_Material provided_:
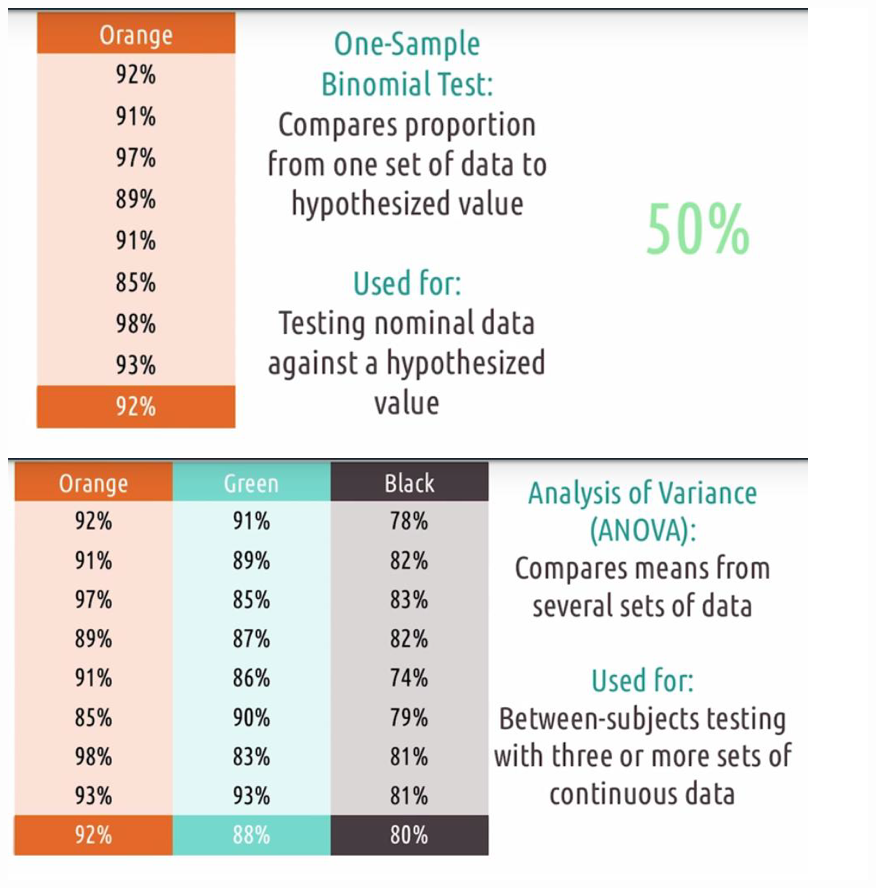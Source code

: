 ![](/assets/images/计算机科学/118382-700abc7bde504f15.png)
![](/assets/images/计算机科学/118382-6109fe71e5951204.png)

==

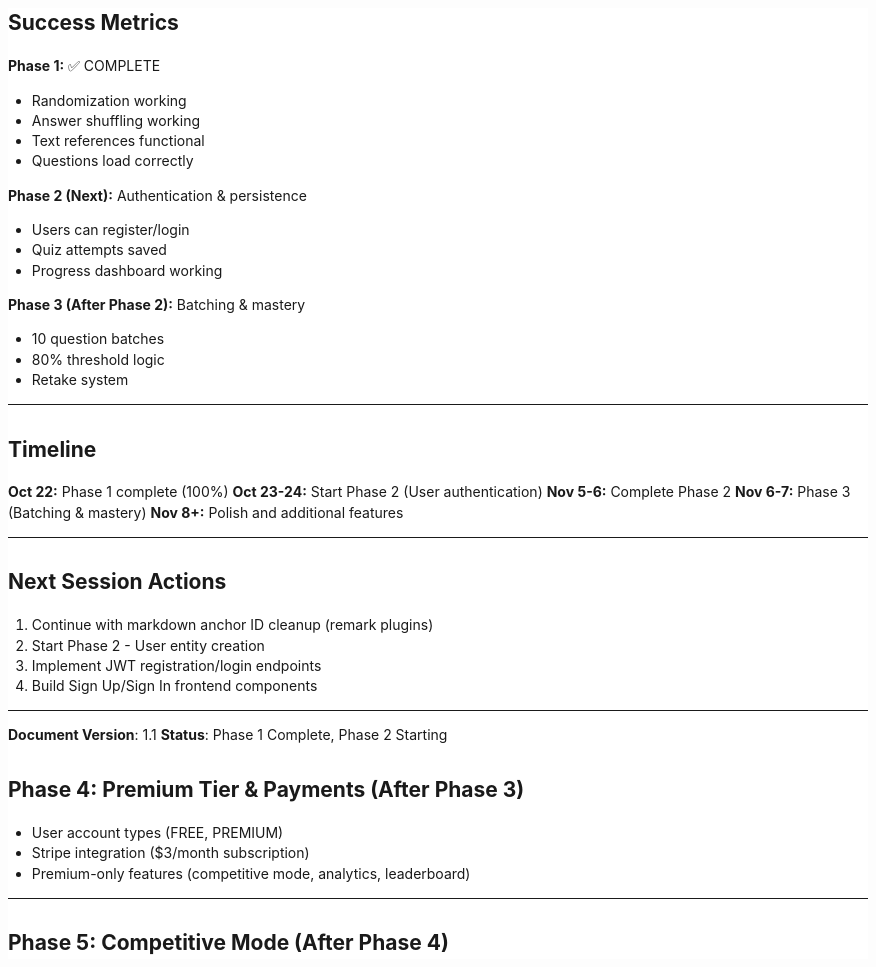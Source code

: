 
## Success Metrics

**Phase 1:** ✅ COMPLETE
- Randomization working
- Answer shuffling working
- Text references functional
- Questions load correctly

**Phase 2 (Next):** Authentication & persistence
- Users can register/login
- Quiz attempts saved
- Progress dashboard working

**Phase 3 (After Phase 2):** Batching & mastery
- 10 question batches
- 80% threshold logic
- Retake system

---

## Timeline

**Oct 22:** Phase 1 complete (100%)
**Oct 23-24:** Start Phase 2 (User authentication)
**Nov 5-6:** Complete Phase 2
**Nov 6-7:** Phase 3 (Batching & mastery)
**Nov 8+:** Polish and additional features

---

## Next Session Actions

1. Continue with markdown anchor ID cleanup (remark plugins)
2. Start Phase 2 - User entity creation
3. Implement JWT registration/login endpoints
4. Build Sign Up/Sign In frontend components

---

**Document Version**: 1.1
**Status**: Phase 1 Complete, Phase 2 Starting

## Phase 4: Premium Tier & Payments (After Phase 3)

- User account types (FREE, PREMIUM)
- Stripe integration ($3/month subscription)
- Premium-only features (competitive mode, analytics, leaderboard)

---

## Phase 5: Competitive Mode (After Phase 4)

_Exercise prompt_:
The expected answer is a copy of every line in the entries that holds the word "working".

_Response_:
- Randomization working
- Answer shuffling working
- Progress dashboard working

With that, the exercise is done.